**YOUR ASSIGNMENT**
The line containing "--- holding the" marks the end: copy exactly every line from the start of the records below up to and including it, leaving out pictures.

Data excerpts:
-.-.-

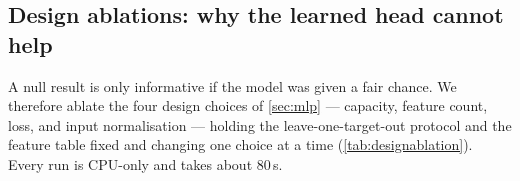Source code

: %
%
%
%
%
%

\subsection{Design ablations: why the learned head cannot help}\label{sec:r-ablations}
A null result is only informative if the model was given a fair chance. We therefore ablate the
four design choices of \cref{sec:mlp} --- capacity, feature count, loss, and input normalisation
--- holding the leave-one-target-out protocol and the feature table fixed and changing one
choice at a time (\cref{tab:designablation}). Every run is CPU-only and takes about 80\,s.


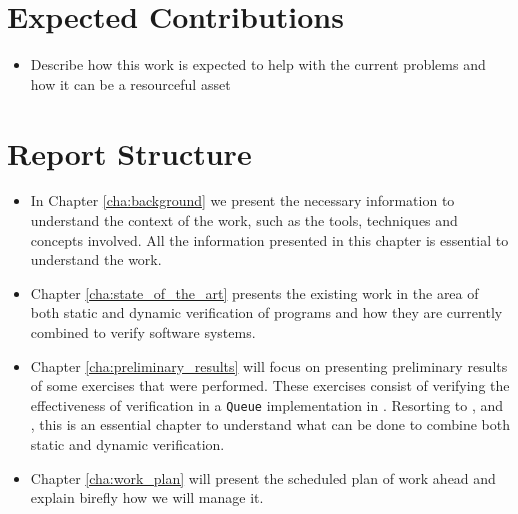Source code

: \section{Expected Contributions}
\label{sec:expected_Contributions}

\begin{itemize}
    \item Describe how this work is expected to help with the current problems
    and how it can be a resourceful asset
\end{itemize}

\section{Report Structure}
\label{sec:report_structure}

\begin{itemize}
    \item In Chapter \ref{cha:background} we present the necessary information to understand
        the context of the work, such as the tools, techniques and concepts involved. All 
        the information presented in this chapter is essential to understand the work.
    \item Chapter \ref{cha:state_of_the_art} presents the existing work in the area of 
        both static and dynamic verification of \ocaml programs and how they are currently 
        combined to verify software systems.
    \item Chapter \ref{cha:preliminary_results} will focus on presenting preliminary 
        results of some exercises that were performed. These exercises consist of verifying 
        the effectiveness of verification in a \texttt{Queue} implementation in \ocaml. 
        Resorting to \gospellang, \cameleer and \ortac, this is an essential chapter to understand 
        what can be done to combine both static and dynamic verification.
    \item Chapter \ref{cha:work_plan} will present the scheduled plan of work ahead and explain 
    birefly how we will manage it.
\end{itemize}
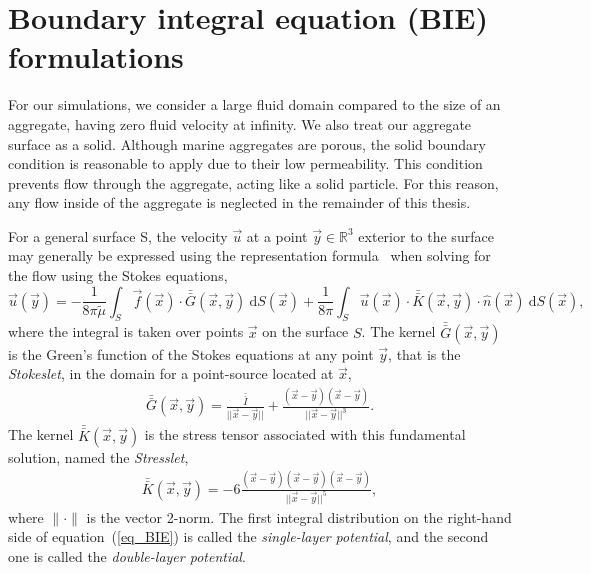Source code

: \section{Boundary integral equation (BIE) formulations} 
For our simulations, we consider a large fluid domain compared to the size of an aggregate, having zero fluid velocity at infinity. We also treat our aggregate surface as a solid. Although marine aggregates are porous, the solid boundary condition is reasonable to apply due to their low permeability. 
This condition prevents flow through the aggregate, acting like a solid particle. For this reason, any flow inside of the aggregate is neglected in the remainder of this thesis.  
\par
For a general surface S, the velocity $\vec{u}$ at a point $\vec{y}\in \mathbb{R}^3$ exterior to the surface may generally be expressed using the representation formula~\cite{pozrikidis_boundary_1992} when solving for the flow using the Stokes equations,
\begin{equation}
   \vec{u}(\vec{y}) =
	- \frac{1}{8 \pi {\tilde{\mu}}} \int_S  \vec{f}(\vec{x}) \cdot \bar{\bar{G}}(\vec{x},\vec{y}) \ \text{d}S(\vec{x}) 
+ \frac{1}{8 \pi} \int_S
\vec{u}(\vec{x}) \cdot  \bar{\bar{K}}(\vec{x},\vec{y})  
\cdot \hat{n} ( \vec{x})
\ \text{d}S(\vec{x}),
\label{eq_BIE}
\end{equation}
where the integral is taken over points $\vec{x}$ on the surface $S$.
The kernel $\bar{\bar{G}}(\vec{x},\vec{y})$ is the Green's function of the Stokes equations at any point $\vec{y}$, that is the {\textit{Stokeslet}}, in the domain for a point-source located at $\vec{x}$,
\begin{align}
  \bar{\bar{G}}(\vec{x},\vec{y}) =   
  \frac{\bar{\bar{I}}}{||\vec{x}-\vec{y}||} + \frac{(\vec{x}-\vec{y})(\vec{x}-\vec{y})}{||\vec{x}-\vec{y}||^3}.
  \label{eq_stokeslet}
  \end{align}
  The kernel  $\bar{\bar{K}}(\vec{x},\vec{y})$ is the stress tensor associated with this fundamental solution, named the {\textit{Stresslet}},
  \begin{align}
  \bar{\bar{K}}(\vec{x},\vec{y}) = 
  -6\frac{(\vec{x}-\vec{y})(\vec{x}-\vec{y}) (\vec{x}-\vec{y})}{||\vec{x}-\vec{y}||^5},
  \label{eq_stresslet}
  \end{align}
where $\| \cdot \|$ is the vector 2-norm. 
The first integral distribution on the right-hand side of equation~(\ref{eq_BIE}) is called the \textit{single-layer potential}, and the second one is called the \textit{double-layer potential}.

-.-.-

**WORKED SOLUTION**
Source code

: %
%
%
%
%
%

\subsection{Design ablations: why the learned head cannot help}\label{sec:r-ablations}
A null result is only informative if the model was given a fair chance. We therefore ablate the
four design choices of \cref{sec:mlp} --- capacity, feature count, loss, and input normalisation
--- holding the leave-one-target-out protocol and the feature table fixed and changing one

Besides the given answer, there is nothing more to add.